= Maxine McCormick =

American fly casting champion

Maxine McCormick (born 2004) is the youngest world champion in fly casting history. In 2016, at age 12, she won the women's World Casting Championship in fly-fishing. She is America's No. 1 female caster. She is the first child to participate in and win a gold medal at a world-class event since 13-year old American diver Marjorie Gestring won the 1936 Berlin Olympics.

==Career==
=== National Casting Championships ===
At the 2017 National Casting Championships, held in San Jose, California, McCormick beat her hall of fame mentor and coach Chris Korich. Maxine ranked fourth in North America in flycasting accuracy, and she earned a spot on the All America team for her third year (she first made the team at age 11).

=== All American Team ===
The following Bay Area casters won spots on the All American Team: Maxine McCormick, Chris Korich, John Thiele and Rene Gillibert. McCormick is the youngest person to ever make the team.

=== 2016 World Championships of Flycasting ===
Held in Estonia, Maxine won the gold medal in the women's "trout accuracy" event. She became the youngest gold medal winner at age 12.

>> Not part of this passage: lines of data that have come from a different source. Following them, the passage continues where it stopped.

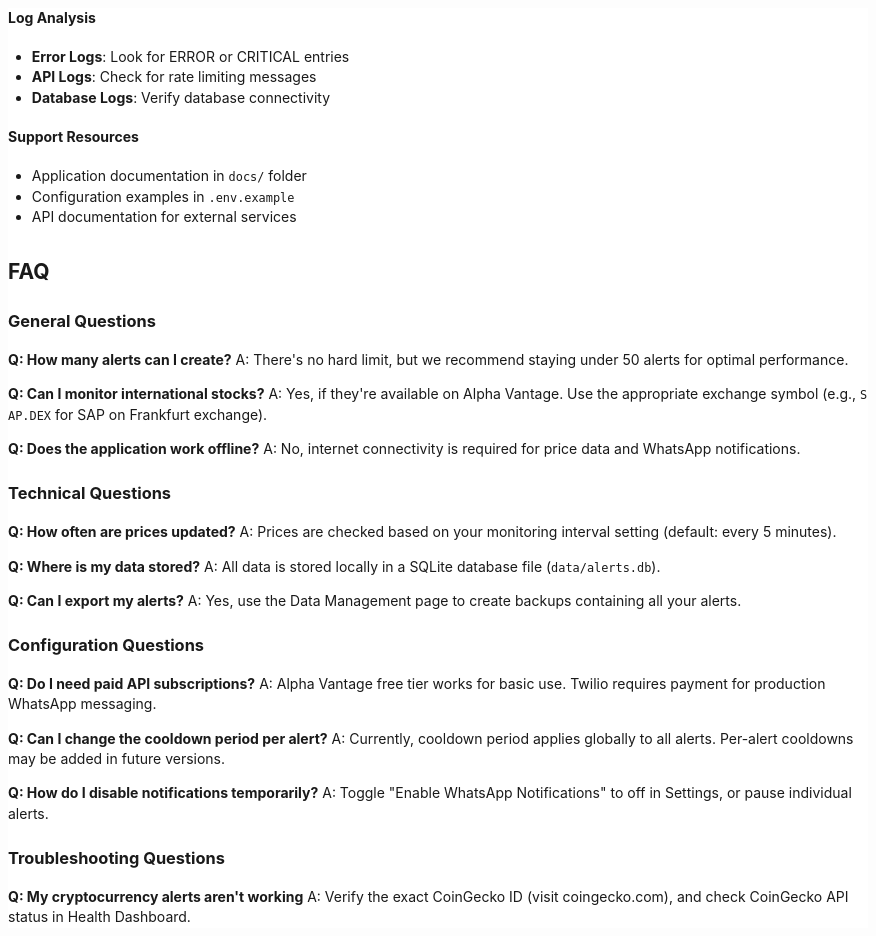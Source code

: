 #### Log Analysis
- **Error Logs**: Look for ERROR or CRITICAL entries
- **API Logs**: Check for rate limiting messages
- **Database Logs**: Verify database connectivity

#### Support Resources
- Application documentation in `docs/` folder
- Configuration examples in `.env.example`
- API documentation for external services

## FAQ

### General Questions

**Q: How many alerts can I create?**
A: There's no hard limit, but we recommend staying under 50 alerts for optimal performance.

**Q: Can I monitor international stocks?**
A: Yes, if they're available on Alpha Vantage. Use the appropriate exchange symbol (e.g., `SAP.DEX` for SAP on Frankfurt exchange).

**Q: Does the application work offline?**
A: No, internet connectivity is required for price data and WhatsApp notifications.

### Technical Questions

**Q: How often are prices updated?**
A: Prices are checked based on your monitoring interval setting (default: every 5 minutes).

**Q: Where is my data stored?**
A: All data is stored locally in a SQLite database file (`data/alerts.db`).

**Q: Can I export my alerts?**
A: Yes, use the Data Management page to create backups containing all your alerts.

### Configuration Questions

**Q: Do I need paid API subscriptions?**
A: Alpha Vantage free tier works for basic use. Twilio requires payment for production WhatsApp messaging.

**Q: Can I change the cooldown period per alert?**
A: Currently, cooldown period applies globally to all alerts. Per-alert cooldowns may be added in future versions.

**Q: How do I disable notifications temporarily?**
A: Toggle "Enable WhatsApp Notifications" to off in Settings, or pause individual alerts.

### Troubleshooting Questions

**Q: My cryptocurrency alerts aren't working**
A: Verify the exact CoinGecko ID (visit coingecko.com), and check CoinGecko API status in Health Dashboard.
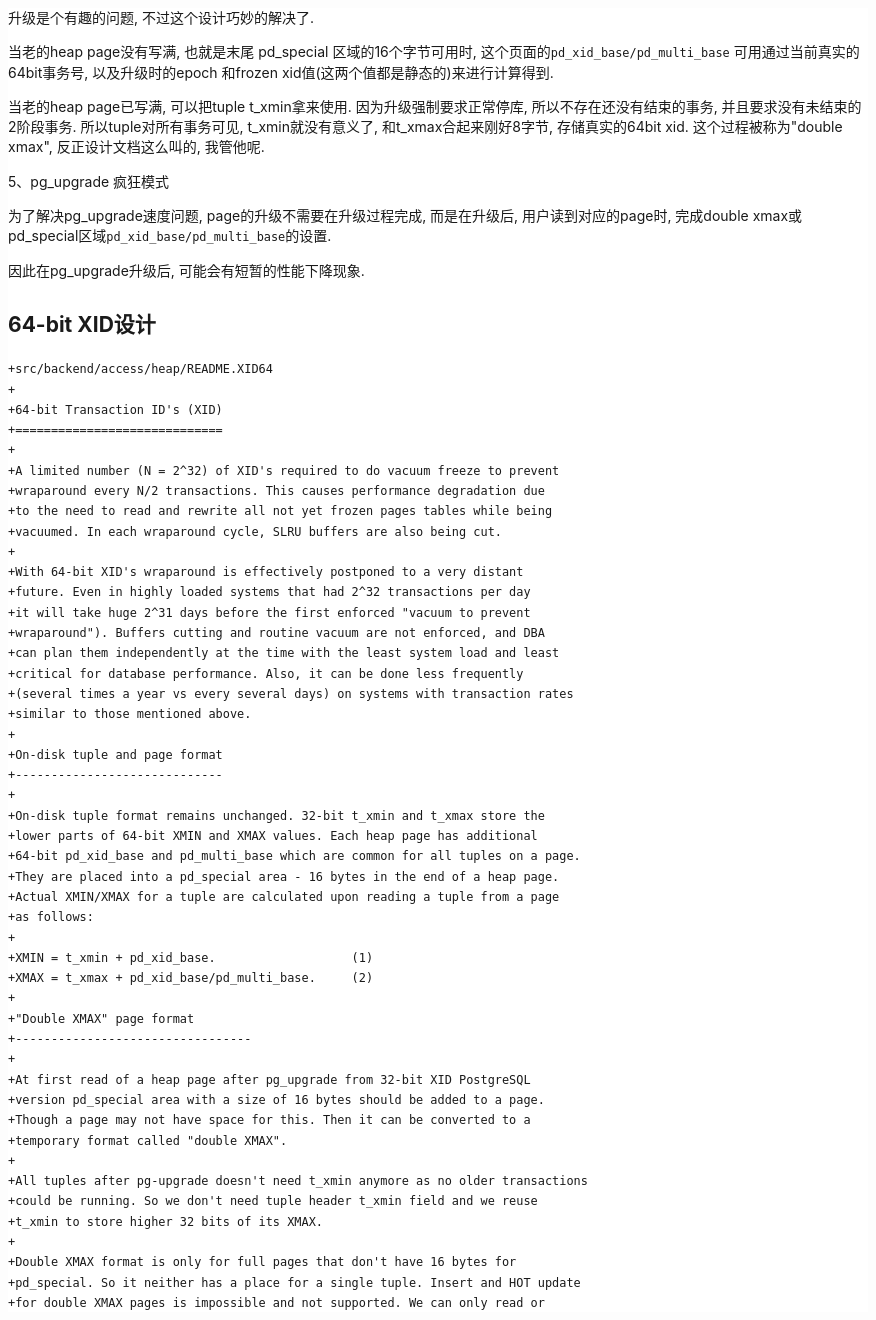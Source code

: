 升级是个有趣的问题, 不过这个设计巧妙的解决了.   
  
当老的heap page没有写满, 也就是末尾 pd_special 区域的16个字节可用时, 这个页面的`pd_xid_base/pd_multi_base` 可用通过当前真实的64bit事务号, 以及升级时的epoch 和frozen xid值(这两个值都是静态的)来进行计算得到.   
  
当老的heap page已写满, 可以把tuple t_xmin拿来使用. 因为升级强制要求正常停库, 所以不存在还没有结束的事务, 并且要求没有未结束的2阶段事务. 所以tuple对所有事务可见, t_xmin就没有意义了, 和t_xmax合起来刚好8字节, 存储真实的64bit xid. 这个过程被称为"double xmax", 反正设计文档这么叫的, 我管他呢.    
  
  
5、pg_upgrade 疯狂模式  
  
为了解决pg_upgrade速度问题, page的升级不需要在升级过程完成, 而是在升级后, 用户读到对应的page时, 完成double xmax或pd_special区域`pd_xid_base/pd_multi_base`的设置.   
  
因此在pg_upgrade升级后, 可能会有短暂的性能下降现象.    
  
  
  
## 64-bit XID设计  
```  
+src/backend/access/heap/README.XID64  
+  
+64-bit Transaction ID's (XID)  
+=============================  
+  
+A limited number (N = 2^32) of XID's required to do vacuum freeze to prevent  
+wraparound every N/2 transactions. This causes performance degradation due  
+to the need to read and rewrite all not yet frozen pages tables while being  
+vacuumed. In each wraparound cycle, SLRU buffers are also being cut.  
+  
+With 64-bit XID's wraparound is effectively postponed to a very distant  
+future. Even in highly loaded systems that had 2^32 transactions per day  
+it will take huge 2^31 days before the first enforced "vacuum to prevent  
+wraparound"). Buffers cutting and routine vacuum are not enforced, and DBA  
+can plan them independently at the time with the least system load and least  
+critical for database performance. Also, it can be done less frequently  
+(several times a year vs every several days) on systems with transaction rates  
+similar to those mentioned above.  
+  
+On-disk tuple and page format  
+-----------------------------  
+  
+On-disk tuple format remains unchanged. 32-bit t_xmin and t_xmax store the  
+lower parts of 64-bit XMIN and XMAX values. Each heap page has additional  
+64-bit pd_xid_base and pd_multi_base which are common for all tuples on a page.  
+They are placed into a pd_special area - 16 bytes in the end of a heap page.  
+Actual XMIN/XMAX for a tuple are calculated upon reading a tuple from a page  
+as follows:  
+  
+XMIN = t_xmin + pd_xid_base. 					(1)  
+XMAX = t_xmax + pd_xid_base/pd_multi_base.		(2)  
+  
+"Double XMAX" page format  
+---------------------------------  
+  
+At first read of a heap page after pg_upgrade from 32-bit XID PostgreSQL  
+version pd_special area with a size of 16 bytes should be added to a page.  
+Though a page may not have space for this. Then it can be converted to a  
+temporary format called "double XMAX".  
+  
+All tuples after pg-upgrade doesn't need t_xmin anymore as no older transactions  
+could be running. So we don't need tuple header t_xmin field and we reuse  
+t_xmin to store higher 32 bits of its XMAX.  
+  
+Double XMAX format is only for full pages that don't have 16 bytes for  
+pd_special. So it neither has a place for a single tuple. Insert and HOT update  
+for double XMAX pages is impossible and not supported. We can only read or  
```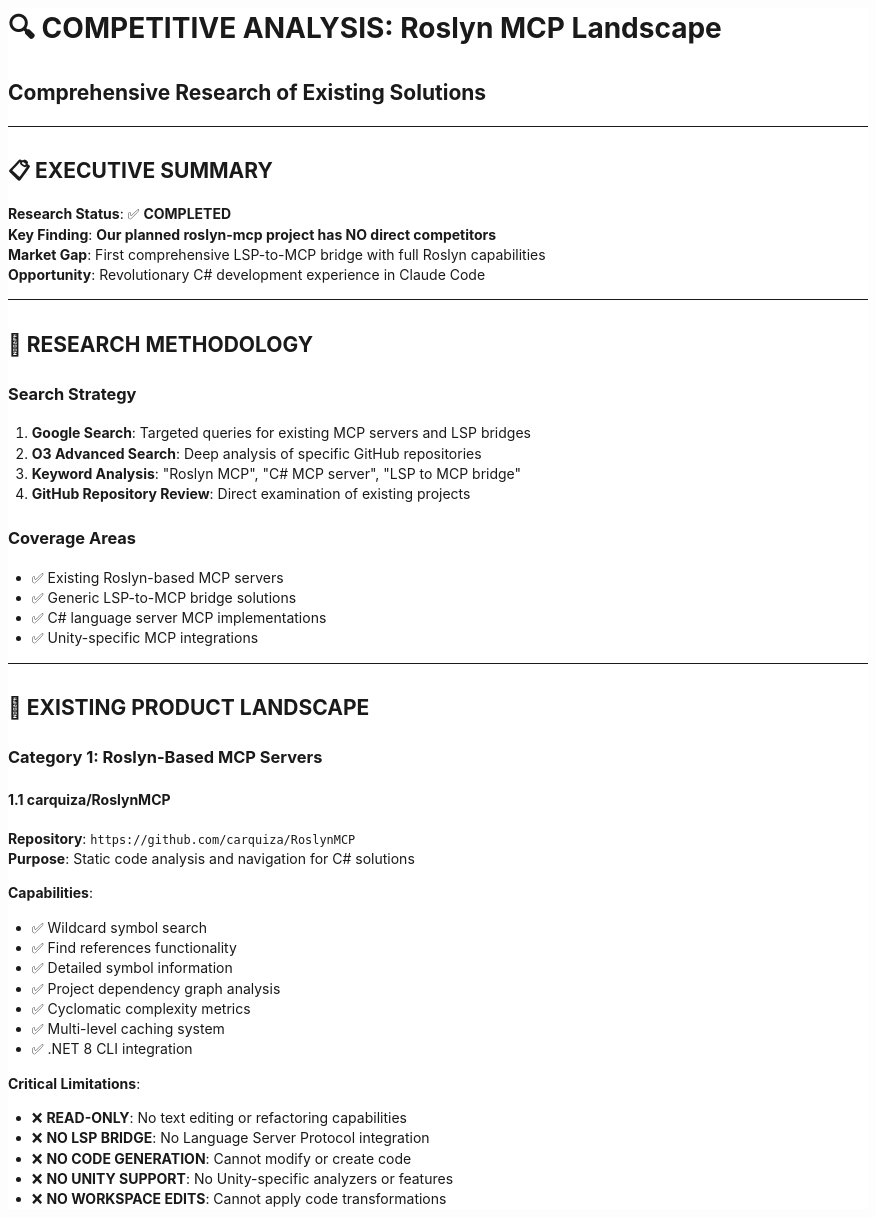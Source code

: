 # 🔍 COMPETITIVE ANALYSIS: Roslyn MCP Landscape
## Comprehensive Research of Existing Solutions

---

## 📋 EXECUTIVE SUMMARY

**Research Status**: ✅ **COMPLETED**  
**Key Finding**: **Our planned roslyn-mcp project has NO direct competitors**  
**Market Gap**: First comprehensive LSP-to-MCP bridge with full Roslyn capabilities  
**Opportunity**: Revolutionary C# development experience in Claude Code  

---

## 🎯 RESEARCH METHODOLOGY

### Search Strategy
1. **Google Search**: Targeted queries for existing MCP servers and LSP bridges
2. **O3 Advanced Search**: Deep analysis of specific GitHub repositories
3. **Keyword Analysis**: "Roslyn MCP", "C# MCP server", "LSP to MCP bridge"
4. **GitHub Repository Review**: Direct examination of existing projects

### Coverage Areas
- ✅ Existing Roslyn-based MCP servers
- ✅ Generic LSP-to-MCP bridge solutions
- ✅ C# language server MCP implementations
- ✅ Unity-specific MCP integrations

---

## 🏢 EXISTING PRODUCT LANDSCAPE

### Category 1: Roslyn-Based MCP Servers

#### 1.1 carquiza/RoslynMCP
**Repository**: `https://github.com/carquiza/RoslynMCP`  
**Purpose**: Static code analysis and navigation for C# solutions  

**Capabilities**:
- ✅ Wildcard symbol search
- ✅ Find references functionality
- ✅ Detailed symbol information
- ✅ Project dependency graph analysis
- ✅ Cyclomatic complexity metrics
- ✅ Multi-level caching system
- ✅ .NET 8 CLI integration

**Critical Limitations**:
- ❌ **READ-ONLY**: No text editing or refactoring capabilities
- ❌ **NO LSP BRIDGE**: No Language Server Protocol integration
- ❌ **NO CODE GENERATION**: Cannot modify or create code
- ❌ **NO UNITY SUPPORT**: No Unity-specific analyzers or features
- ❌ **NO WORKSPACE EDITS**: Cannot apply code transformations
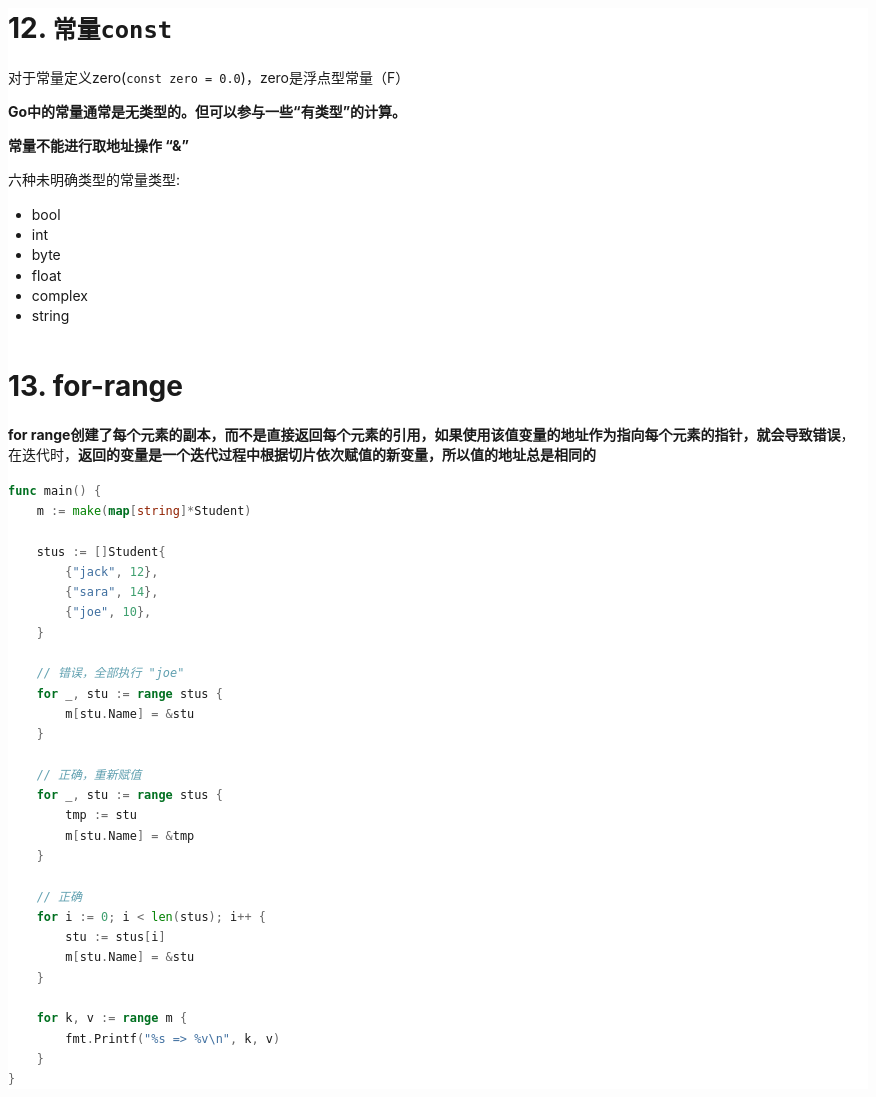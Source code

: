 

# 12. `常量const`

对于常量定义zero(`const zero = 0.0`)，zero是浮点型常量（F）

**Go中的常量通常是无类型的。但可以参与一些“有类型”的计算。**

**常量不能进行取地址操作 “&”**

六种未明确类型的常量类型:

- bool
- int
- byte
- float
- complex
- string



# 13. for-range 

**for range创建了每个元素的副本，而不是直接返回每个元素的引用，如果使用该值变量的地址作为指向每个元素的指针，就会导致错误**，在迭代时，**返回的变量是一个迭代过程中根据切片依次赋值的新变量，所以值的地址总是相同的**

```go
func main() {
	m := make(map[string]*Student)

	stus := []Student{
		{"jack", 12},
		{"sara", 14},
		{"joe", 10},
	}

	// 错误，全部执行 "joe"
	for _, stu := range stus {
		m[stu.Name] = &stu
	}

	// 正确，重新赋值
	for _, stu := range stus {
		tmp := stu
		m[stu.Name] = &tmp
	}

	// 正确
	for i := 0; i < len(stus); i++ {
		stu := stus[i]
		m[stu.Name] = &stu
	}

	for k, v := range m {
		fmt.Printf("%s => %v\n", k, v)
	}
}
```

=== 2018 World Championships of Flycasting ===
In the 2018 championships, which were held on the coast of England, McCormick won the women's Trout Accuracy again, with a score of 52pts in 30-50 mph wind gusts. She also won gold in the women's Salmon Distance with a cast of 57.5m or 189 ft, and won SILVER in the Sea Trout Distance, with a cast of 47.5m or 161 ft!

== Personal life ==
McCormick grew up in San Francisco, California and now lives in Portland, Oregon. McCormick's father took her fly fishing for the first time when she was 9. McCormick has a younger brother named Tobias.